§ **What the exercise asks**
Please repeat the line that contains "srcfilename='discrete-probability/exercises/prob-07/answer.tex')" and every line after it, exactly, through the end of the records.

§ **Task inputs**
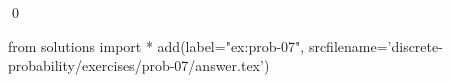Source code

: 
\begin{ex} 
  \label{ex:prob-07}
  
  \qed
\end{ex} 
\begin{python0}
from solutions import *
add(label="ex:prob-07",
    srcfilename='discrete-probability/exercises/prob-07/answer.tex') 
\end{python0}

§ **Response to this exercise**
    srcfilename='discrete-probability/exercises/prob-07/answer.tex') 
\end{python0}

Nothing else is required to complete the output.